I bring this up because as our state struggles with the fallout from the 38 Studios disaster and we bite our lip in making a first $2 million payment on the $100 million+ we will have to pay back over the next decade, Amgen represents an earlier gamble on economic development that has paid off handsomely. Or rather, Amgen represents a sane and prudent investment that the state made in attracting an established biotechnology manufacturer to locate here as opposed to a start-up video gaming company run by an ex-baseball player with star power.  

Amgen built a $70 million facility with 500,000 square feet of manufacturing, administrative and laboratory space that today employs almost 1,000 people, many of them native Rhode Islanders or skilled individuals from elsewhere who are now living in the Ocean State because of their employment at Amgen RI. In contrast, 38 Studios was tasked by the state, in return for the $75 million given to the company, to ramp up employment at a crazy rate that had nothing to do with their staffing needs or their ability to absorb them. Plus, the company only leased the offices in the former Blue Cross building it operated in so briefly. 

The very same EDC that threw caution to the winds with 38 Studios negotiated a deal with Amgen that provided tax credits and other incentives to come here, as every state has to do to capture new capital investment. Rhode Island did the same thing with Fidelity to bring the financial services giant to Smithfield, another solid success. It’s so obvious now how big the divide is between bringing an Amgen or Fidelity to Rhode Island than it is to throw $75 million at a fledgling video gaming company whose products – not that 38 Studios even had a single product when we inked the deal with them – target teenage boys.

What’s even more bewildering is the fact that securing Amgen and Fidelity was accomplished during the first administration of Governor Don Carcieri, a former banker and Cookson America executive, while 38 Studios came about in the waning days of his second administration.
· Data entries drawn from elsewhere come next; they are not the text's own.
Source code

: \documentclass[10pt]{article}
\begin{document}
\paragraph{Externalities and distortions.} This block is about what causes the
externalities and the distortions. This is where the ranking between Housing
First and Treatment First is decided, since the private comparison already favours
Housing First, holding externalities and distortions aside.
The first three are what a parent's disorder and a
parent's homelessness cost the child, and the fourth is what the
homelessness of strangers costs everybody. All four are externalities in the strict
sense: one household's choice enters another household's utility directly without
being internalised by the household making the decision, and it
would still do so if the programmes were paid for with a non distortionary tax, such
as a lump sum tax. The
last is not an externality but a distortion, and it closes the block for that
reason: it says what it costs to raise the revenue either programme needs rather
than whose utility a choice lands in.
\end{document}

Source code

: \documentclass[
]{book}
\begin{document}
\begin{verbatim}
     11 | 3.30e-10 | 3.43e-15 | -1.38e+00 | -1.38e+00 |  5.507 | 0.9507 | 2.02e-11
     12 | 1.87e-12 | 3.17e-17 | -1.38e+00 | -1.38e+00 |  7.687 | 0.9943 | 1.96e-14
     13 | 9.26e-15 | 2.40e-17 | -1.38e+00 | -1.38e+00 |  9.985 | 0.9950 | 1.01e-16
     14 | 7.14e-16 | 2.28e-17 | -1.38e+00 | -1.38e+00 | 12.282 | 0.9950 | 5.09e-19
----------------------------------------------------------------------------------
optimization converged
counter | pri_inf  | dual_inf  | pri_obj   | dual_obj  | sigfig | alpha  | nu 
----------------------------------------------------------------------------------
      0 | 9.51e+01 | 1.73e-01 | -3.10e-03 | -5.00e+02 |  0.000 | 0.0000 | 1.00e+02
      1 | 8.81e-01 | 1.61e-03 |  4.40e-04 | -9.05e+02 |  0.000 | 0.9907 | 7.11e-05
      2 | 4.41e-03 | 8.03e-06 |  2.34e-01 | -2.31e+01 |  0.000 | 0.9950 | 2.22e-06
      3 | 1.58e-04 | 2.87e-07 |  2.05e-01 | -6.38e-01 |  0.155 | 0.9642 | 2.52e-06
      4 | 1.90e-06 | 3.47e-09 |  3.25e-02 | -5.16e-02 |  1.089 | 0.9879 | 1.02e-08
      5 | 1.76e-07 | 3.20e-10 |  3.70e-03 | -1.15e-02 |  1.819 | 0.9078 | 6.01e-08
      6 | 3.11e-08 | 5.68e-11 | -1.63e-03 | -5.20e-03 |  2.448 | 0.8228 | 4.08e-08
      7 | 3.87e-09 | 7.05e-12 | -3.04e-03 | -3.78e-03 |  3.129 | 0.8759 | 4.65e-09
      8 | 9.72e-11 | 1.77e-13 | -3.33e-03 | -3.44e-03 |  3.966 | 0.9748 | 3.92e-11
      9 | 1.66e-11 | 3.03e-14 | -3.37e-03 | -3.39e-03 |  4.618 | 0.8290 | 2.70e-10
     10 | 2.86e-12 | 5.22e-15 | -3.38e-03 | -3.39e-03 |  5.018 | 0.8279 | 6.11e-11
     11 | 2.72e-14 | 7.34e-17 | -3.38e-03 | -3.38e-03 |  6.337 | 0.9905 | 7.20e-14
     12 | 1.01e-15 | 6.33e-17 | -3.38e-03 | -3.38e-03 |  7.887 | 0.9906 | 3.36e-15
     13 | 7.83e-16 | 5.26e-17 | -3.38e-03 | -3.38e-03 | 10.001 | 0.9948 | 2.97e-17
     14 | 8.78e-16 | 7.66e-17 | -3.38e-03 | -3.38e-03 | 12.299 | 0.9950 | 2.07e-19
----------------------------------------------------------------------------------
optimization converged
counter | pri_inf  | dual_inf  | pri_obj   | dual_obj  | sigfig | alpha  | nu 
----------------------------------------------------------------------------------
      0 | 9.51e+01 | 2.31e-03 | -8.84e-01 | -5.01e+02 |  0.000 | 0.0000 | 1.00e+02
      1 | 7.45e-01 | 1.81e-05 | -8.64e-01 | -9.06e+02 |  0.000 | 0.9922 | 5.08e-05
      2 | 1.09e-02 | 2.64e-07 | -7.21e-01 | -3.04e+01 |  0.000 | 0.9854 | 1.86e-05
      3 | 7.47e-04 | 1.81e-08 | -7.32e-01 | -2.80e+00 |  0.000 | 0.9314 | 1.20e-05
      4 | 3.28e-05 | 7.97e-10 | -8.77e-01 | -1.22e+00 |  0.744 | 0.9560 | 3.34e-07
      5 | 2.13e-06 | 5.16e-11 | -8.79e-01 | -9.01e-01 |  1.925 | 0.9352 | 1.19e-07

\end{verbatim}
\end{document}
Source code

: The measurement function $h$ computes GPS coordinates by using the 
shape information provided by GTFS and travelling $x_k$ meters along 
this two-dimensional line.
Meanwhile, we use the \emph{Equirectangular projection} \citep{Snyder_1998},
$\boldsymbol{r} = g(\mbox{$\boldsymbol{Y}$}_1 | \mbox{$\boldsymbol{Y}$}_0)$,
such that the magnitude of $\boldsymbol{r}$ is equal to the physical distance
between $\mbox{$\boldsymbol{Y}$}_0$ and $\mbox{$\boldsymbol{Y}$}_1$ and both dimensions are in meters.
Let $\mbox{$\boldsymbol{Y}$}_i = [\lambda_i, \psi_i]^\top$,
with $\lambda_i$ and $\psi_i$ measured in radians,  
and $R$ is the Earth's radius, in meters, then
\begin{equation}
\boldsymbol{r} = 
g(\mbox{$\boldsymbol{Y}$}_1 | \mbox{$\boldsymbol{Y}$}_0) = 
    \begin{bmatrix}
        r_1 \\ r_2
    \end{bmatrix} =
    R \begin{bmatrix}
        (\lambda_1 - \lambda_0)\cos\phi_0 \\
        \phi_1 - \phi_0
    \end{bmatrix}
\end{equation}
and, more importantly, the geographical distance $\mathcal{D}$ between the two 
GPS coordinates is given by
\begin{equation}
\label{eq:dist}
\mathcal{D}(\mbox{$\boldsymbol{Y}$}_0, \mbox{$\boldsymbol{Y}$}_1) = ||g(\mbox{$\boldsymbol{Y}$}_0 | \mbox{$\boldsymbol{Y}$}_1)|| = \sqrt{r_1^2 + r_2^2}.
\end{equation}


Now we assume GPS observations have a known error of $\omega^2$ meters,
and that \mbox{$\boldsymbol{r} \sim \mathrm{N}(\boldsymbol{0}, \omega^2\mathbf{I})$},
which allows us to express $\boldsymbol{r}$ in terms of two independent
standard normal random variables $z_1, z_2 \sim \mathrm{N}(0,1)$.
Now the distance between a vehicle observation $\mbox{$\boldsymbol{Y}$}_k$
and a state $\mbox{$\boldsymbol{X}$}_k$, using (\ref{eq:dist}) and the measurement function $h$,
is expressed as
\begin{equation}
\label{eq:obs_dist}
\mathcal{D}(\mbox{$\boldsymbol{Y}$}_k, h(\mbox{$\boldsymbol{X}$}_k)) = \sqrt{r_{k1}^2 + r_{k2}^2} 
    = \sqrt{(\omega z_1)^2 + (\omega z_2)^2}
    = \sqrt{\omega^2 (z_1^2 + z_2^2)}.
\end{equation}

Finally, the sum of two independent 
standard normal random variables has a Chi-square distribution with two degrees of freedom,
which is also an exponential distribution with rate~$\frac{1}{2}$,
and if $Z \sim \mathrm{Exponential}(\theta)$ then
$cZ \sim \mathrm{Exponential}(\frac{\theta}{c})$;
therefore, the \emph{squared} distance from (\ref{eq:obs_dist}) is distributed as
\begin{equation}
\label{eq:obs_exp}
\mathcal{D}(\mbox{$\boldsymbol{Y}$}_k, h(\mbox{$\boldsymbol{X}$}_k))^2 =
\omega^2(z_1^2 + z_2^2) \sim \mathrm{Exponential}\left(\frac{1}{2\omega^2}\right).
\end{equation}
How could much the same folks – to include the EDC board and the legislative leadership – abandon the thoughtful approach that landed Amgen and Fidelity to jump after 38 Studios and an industry – video game software development – that is well understood to be high risk? And especially after our Bay State neighbor, offered the same carrot, passed on it. 
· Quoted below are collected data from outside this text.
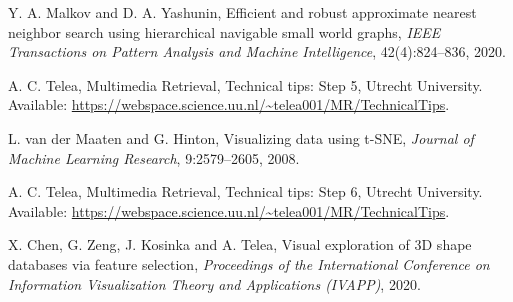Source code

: \documentclass[10pt,a4paper]{article}
\begin{document}
\begin{description}[leftmargin=2.2em,labelwidth=2em,style=sameline]
\item[{[24]}] Y. A. Malkov and D. A. Yashunin, Efficient and robust approximate nearest neighbor search using hierarchical
  navigable small world graphs, \emph{IEEE Transactions on Pattern Analysis and Machine Intelligence}, 42(4):824--836, 2020.
\item[{[25]}] A. C. Telea, Multimedia Retrieval, Technical tips: Step 5, Utrecht University. Available:
  \url{https://webspace.science.uu.nl/~telea001/MR/TechnicalTips}.
\item[{[26]}] L. van der Maaten and G. Hinton, Visualizing data using t-SNE, \emph{Journal of Machine Learning Research},
  9:2579--2605, 2008.
\item[{[27]}] A. C. Telea, Multimedia Retrieval, Technical tips: Step 6, Utrecht University. Available:
  \url{https://webspace.science.uu.nl/~telea001/MR/TechnicalTips}.
\item[{[28]}] X. Chen, G. Zeng, J. Kosinka and A. Telea, Visual exploration of 3D shape databases via feature selection,
  \emph{Proceedings of the International Conference on Information Visualization Theory and Applications (IVAPP)}, 2020.
\end{description}
\end{document}
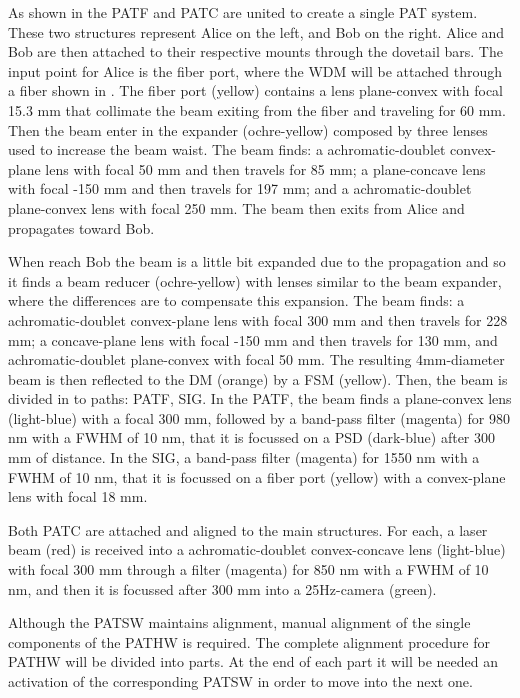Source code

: 
As shown in the  PATF and PATC are united to create a single PAT system. These two structures represent Alice on the left, and Bob on the right. Alice and Bob are then attached to their respective mounts through the dovetail bars.
The input point for Alice is the fiber port, where the WDM will be attached through a fiber shown in . The fiber port (yellow) contains a lens plane-convex with focal 15.3 mm that collimate the beam exiting from the fiber and traveling for 60 mm. Then the beam enter in the expander (ochre-yellow) composed by three lenses used to increase the beam waist. The beam finds: a achromatic-doublet convex-plane lens with focal 50 mm and then travels for 85 mm; a plane-concave lens with focal -150 mm and then travels for 197 mm; and a achromatic-doublet plane-convex lens with focal 250 mm. The beam then exits from Alice and propagates toward Bob.

When reach Bob the beam is a little bit expanded due to the propagation and so it finds a beam reducer (ochre-yellow) with lenses similar to the beam expander, where the differences are to compensate this expansion. The beam finds: a achromatic-doublet convex-plane lens with focal 300 mm and then travels for 228 mm; a concave-plane lens with focal -150 mm and then travels for 130 mm, and achromatic-doublet plane-convex with focal 50 mm. The resulting 4mm-diameter beam is then reflected to the DM (orange) by a FSM (yellow). Then, the beam is divided in to paths: PATF, SIG.
In the PATF, the beam finds a plane-convex lens (light-blue) with a focal 300 mm, followed by a band-pass filter (magenta) for 980 nm with a FWHM of 10 nm, that it is focussed on a PSD (dark-blue) after 300 mm of distance.
In the SIG, a band-pass filter (magenta) for 1550 nm with a FWHM of 10 nm, that it is focussed on a fiber port (yellow) with a convex-plane lens with focal 18 mm.

Both PATC are attached and aligned to the main structures. For each, a laser beam (red) is received into a achromatic-doublet convex-concave lens (light-blue) with focal 300 mm through a filter (magenta) for 850 nm with a FWHM of 10 nm, and then it is focussed after 300 mm into a 25Hz-camera (green).

Although the PATSW maintains alignment, manual alignment of the single components of the PATHW is required.
The complete alignment procedure for PATHW will be divided into parts. At the end of each part it will be needed an activation of the corresponding PATSW in order to move into the next one.

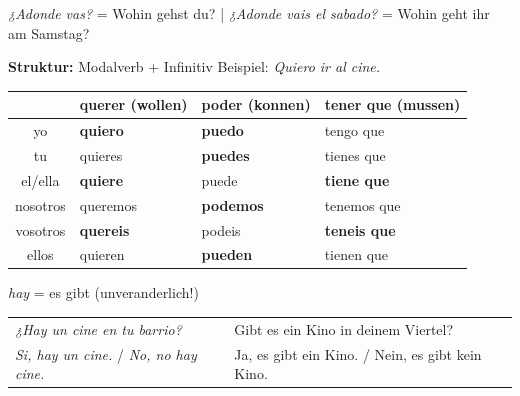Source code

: \documentclass[11pt,a4paper]{article}
\newcommand{\lsg}[1]{\textcolor{loesung}{\textbf{#1}}}
\newcommand{\es}[1]{\textit{#1}}
\begin{document}
\vspace{0.3em}

\begin{merkkasten}
\es{¿Adonde vas?} = Wohin gehst du? \quad | \quad \es{¿Adonde vais el sabado?} = Wohin geht ihr am Samstag?
\end{merkkasten}

\vspace{0.3em}

\begin{merkkasten}
\vspace{0.2em}
\textbf{Struktur:} Modalverb + Infinitiv \quad Beispiel: \es{Quiero ir al cine.}

\vspace{0.3em}
\begin{tabularx}{\textwidth}{@{}|c|X|X|X|@{}}
\hline
\rowcolor{hellgrau}
& \textbf{querer} (wollen) & \textbf{poder} (konnen) & \textbf{tener que} (mussen) \\
\hline
yo & \lsg{quiero} & \lsg{puedo} & tengo que \\
\hline
tu & quieres & \lsg{puedes} & tienes que \\
\hline
el/ella & \lsg{quiere} & puede & \lsg{tiene que} \\
\hline
nosotros & queremos & \lsg{podemos} & tenemos que \\
\hline
vosotros & \lsg{quereis} & podeis & \lsg{teneis que} \\
\hline
ellos & quieren & \lsg{pueden} & tienen que \\
\hline
\end{tabularx}
\end{merkkasten}

\vspace{0.3em}

\begin{merkkasten}
\es{hay} = es gibt (unveranderlich!)

\vspace{0.2em}
\begin{tabularx}{\textwidth}{@{}XX@{}}
\es{¿Hay un cine en tu barrio?} & Gibt es ein Kino in deinem Viertel? \\
\es{Si, hay un cine.} / \es{No, no hay cine.} & Ja, es gibt ein Kino. / Nein, es gibt kein Kino. \\
\end{tabularx}
\end{merkkasten}
\end{document}
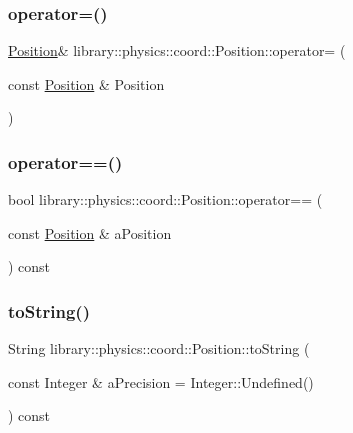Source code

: \subsubsection{\texorpdfstring{operator=()}{operator=()}}
{\footnotesize\ttfamily \hyperlink{classlibrary_1_1physics_1_1coord_1_1_position}{Position}\& library\+::physics\+::coord\+::\+Position\+::operator= (\begin{DoxyParamCaption}\item[{const \hyperlink{classlibrary_1_1physics_1_1coord_1_1_position}{Position} \&}]{Position }\end{DoxyParamCaption})\hspace{0.3cm}{\ttfamily [delete]}}

\mbox{\label{classlibrary_1_1physics_1_1coord_1_1_position_a520bfdf64e8f45f60e815ebc72012fde}} 
\subsubsection{\texorpdfstring{operator==()}{operator==()}}
{\footnotesize\ttfamily bool library\+::physics\+::coord\+::\+Position\+::operator== (\begin{DoxyParamCaption}\item[{const \hyperlink{classlibrary_1_1physics_1_1coord_1_1_position}{Position} \&}]{a\+Position }\end{DoxyParamCaption}) const}

\mbox{\label{classlibrary_1_1physics_1_1coord_1_1_position_ab88010154fdbcb36b0e25b3986bcc80c}} 
\subsubsection{\texorpdfstring{to\+String()}{toString()}}
{\footnotesize\ttfamily String library\+::physics\+::coord\+::\+Position\+::to\+String (\begin{DoxyParamCaption}\item[{const Integer \&}]{a\+Precision = {\ttfamily Integer\+:\+:Undefined()} }\end{DoxyParamCaption}) const}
This kind of erratic behavior by Rhode Island leaders has been noted by credit rating agencies and gets factored into the state’s dismal business scores. 38 Studios proves the wisdom of a more rational, realistic economic development approach based on fundamentals and risk measurement – the kind of process we engaged in with Amgen and Fidelity – as opposed to a wink-wink crapshoot. 

Rhode Islanders should wish Amgen the very best in winning the LDL super drug race. It will be good for Rhode Island, good for Amgen, and good for all individuals who have cholesterol issues. Plus, if you own Fidelity or other mutual fund stocks that are invested in Amgen, you’ll make some money!